The flu season has hit with a vengeance this year; worst in more than a decade by most reports.
The media, doctors, drug stores et all, are clamoring even more than usual that we get our flu shots. Why is this our “go-to” solution? Whether you believe because it works, or because there’s money to be made, I think the answer lies somewhere in between.
What’s so wrong with the flu shot? Many a paper, study, and report have been written on the topic. It’s controversial with strong beliefs on both sides of the fence.
From Dr. Joseph Mercola: “To speed up flu vaccine production, the US FDA has approved a new insect-based, genetically engineered flu vaccine, as well as vaccines grown in cultures of dog kidney cells rather than eggs. And while mainstream media claims the flu vaccine is working well this year, a recent review of published research shows flu vaccines are ineffective at best, and produce neurological complications at worst, while having no effect at all on hospitalizations or working days lost.”
Additionally, many vaccinations contain mercury, formaldehyde, and aluminum as preservatives. Do we really want these ingredients in our body?
The best way to beat the flu is a strong immune system, achieved among other ways by:
- Reducing consumption of sugar and processed foods (they’re dead food devoid of nutrition)

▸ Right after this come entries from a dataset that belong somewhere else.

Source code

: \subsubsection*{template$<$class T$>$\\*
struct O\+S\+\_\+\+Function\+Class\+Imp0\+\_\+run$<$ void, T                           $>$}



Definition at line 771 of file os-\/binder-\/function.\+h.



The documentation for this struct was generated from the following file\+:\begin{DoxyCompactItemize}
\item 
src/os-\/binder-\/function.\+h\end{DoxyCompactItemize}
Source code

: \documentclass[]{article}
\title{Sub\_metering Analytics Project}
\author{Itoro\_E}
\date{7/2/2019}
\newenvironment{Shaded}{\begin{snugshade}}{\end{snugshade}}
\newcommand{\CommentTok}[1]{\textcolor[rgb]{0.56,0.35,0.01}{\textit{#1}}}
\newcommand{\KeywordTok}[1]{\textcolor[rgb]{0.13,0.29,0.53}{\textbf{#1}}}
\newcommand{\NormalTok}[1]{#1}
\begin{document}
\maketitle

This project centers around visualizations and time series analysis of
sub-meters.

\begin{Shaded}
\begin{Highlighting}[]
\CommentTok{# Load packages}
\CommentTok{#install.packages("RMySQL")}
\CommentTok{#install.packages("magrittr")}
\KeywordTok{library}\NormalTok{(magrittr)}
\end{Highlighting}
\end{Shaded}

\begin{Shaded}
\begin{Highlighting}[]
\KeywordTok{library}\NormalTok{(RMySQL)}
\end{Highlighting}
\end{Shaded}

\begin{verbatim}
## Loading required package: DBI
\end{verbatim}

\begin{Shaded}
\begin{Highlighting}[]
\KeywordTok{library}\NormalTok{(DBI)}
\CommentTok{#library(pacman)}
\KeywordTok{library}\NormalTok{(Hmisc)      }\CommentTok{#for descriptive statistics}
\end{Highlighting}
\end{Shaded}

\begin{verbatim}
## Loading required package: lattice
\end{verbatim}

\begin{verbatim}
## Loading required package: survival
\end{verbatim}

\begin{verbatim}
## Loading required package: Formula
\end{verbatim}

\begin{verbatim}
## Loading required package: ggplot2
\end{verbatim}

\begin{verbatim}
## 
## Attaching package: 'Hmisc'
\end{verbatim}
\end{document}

- Drinking plenty of water
- Getting a good eight hours of sleep a day
- Eating foods rich in antioxidants (fruits, vegetables and dark leafy greens)
- Exercising regularly
- Washing your hands
- Staying away from hospitals
In the past 60 years, vaccinations have taken the medical community by storm. In the 1950s, doctors only recommended five vaccinations. Since then, the number of recommended vaccines has more than doubled. Now doctors are encouraging people to get 14 vaccinations. This would not be so startling were it not for the fact that the government is starting to require that students attending any public or private school get vaccinated.

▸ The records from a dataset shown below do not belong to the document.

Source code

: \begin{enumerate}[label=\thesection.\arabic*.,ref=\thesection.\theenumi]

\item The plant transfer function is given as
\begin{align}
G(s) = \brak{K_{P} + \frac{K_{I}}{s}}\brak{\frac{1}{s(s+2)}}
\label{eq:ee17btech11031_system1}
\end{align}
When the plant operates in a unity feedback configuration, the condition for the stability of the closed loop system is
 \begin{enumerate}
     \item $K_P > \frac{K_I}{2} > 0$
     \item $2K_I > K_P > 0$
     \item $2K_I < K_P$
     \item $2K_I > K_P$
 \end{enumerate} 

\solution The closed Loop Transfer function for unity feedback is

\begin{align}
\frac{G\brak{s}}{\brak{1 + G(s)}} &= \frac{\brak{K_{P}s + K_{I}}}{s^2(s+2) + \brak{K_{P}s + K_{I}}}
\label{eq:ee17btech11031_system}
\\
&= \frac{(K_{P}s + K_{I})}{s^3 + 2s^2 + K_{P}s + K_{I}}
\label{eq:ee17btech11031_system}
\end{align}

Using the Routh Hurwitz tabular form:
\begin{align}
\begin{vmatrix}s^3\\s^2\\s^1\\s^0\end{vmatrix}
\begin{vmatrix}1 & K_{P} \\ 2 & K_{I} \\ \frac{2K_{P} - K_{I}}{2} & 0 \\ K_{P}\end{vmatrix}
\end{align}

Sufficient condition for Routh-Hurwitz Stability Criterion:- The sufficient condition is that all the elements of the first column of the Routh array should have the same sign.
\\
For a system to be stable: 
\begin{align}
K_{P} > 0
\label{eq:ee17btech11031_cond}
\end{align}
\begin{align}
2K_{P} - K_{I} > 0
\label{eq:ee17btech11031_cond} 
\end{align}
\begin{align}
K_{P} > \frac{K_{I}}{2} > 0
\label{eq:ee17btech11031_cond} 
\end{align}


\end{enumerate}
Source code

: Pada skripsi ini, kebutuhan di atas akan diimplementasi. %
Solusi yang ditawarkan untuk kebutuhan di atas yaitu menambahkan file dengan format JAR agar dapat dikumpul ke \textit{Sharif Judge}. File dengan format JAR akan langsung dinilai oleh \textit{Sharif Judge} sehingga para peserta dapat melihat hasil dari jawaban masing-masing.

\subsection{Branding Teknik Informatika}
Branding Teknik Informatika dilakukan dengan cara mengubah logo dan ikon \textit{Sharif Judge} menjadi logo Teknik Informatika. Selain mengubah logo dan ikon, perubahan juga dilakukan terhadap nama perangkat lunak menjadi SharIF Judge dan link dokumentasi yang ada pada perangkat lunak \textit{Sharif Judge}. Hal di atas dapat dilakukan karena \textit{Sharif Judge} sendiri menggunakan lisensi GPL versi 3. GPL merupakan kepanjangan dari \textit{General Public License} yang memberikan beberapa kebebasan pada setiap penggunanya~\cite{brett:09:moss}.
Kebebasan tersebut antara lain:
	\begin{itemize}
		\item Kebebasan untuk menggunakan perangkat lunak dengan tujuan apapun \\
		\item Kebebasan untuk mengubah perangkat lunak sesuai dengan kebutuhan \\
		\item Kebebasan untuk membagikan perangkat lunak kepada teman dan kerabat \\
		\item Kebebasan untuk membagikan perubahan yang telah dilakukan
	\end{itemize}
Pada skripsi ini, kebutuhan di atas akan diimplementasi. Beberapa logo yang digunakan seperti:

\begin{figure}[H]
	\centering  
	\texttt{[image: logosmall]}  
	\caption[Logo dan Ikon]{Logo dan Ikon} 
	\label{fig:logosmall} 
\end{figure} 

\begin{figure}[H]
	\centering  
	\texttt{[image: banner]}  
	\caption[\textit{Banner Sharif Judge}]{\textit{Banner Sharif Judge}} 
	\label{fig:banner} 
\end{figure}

The increase in vaccinations in this decade may be making the United States as a whole less healthy as studies are beginning to suggest that excess vaccination has a possible correlation to health related issues.
“In 1950, before routine vaccinations became a reality, the United States had the third lowest infant mortality rate in the world. By 1986, the U.S. infant mortality rate dropped to 17th place and by 1995 the U.S. had fallen further to 24th place.”
Not only have the infant mortality rates in the U.S. increased, there is evidence that many health conditions, such as allergies, asthma, ADHD and autism are more common in vaccinated children than unvaccinated children.
If you’re interested in learning more about vaccinations and immunizations for your children, check out The Sanctity of Human Blood by Dr. Tim O'Shea. It breaks down the diseases by category so you can make a more informed choice regarding specific vaccinations or immunization in general.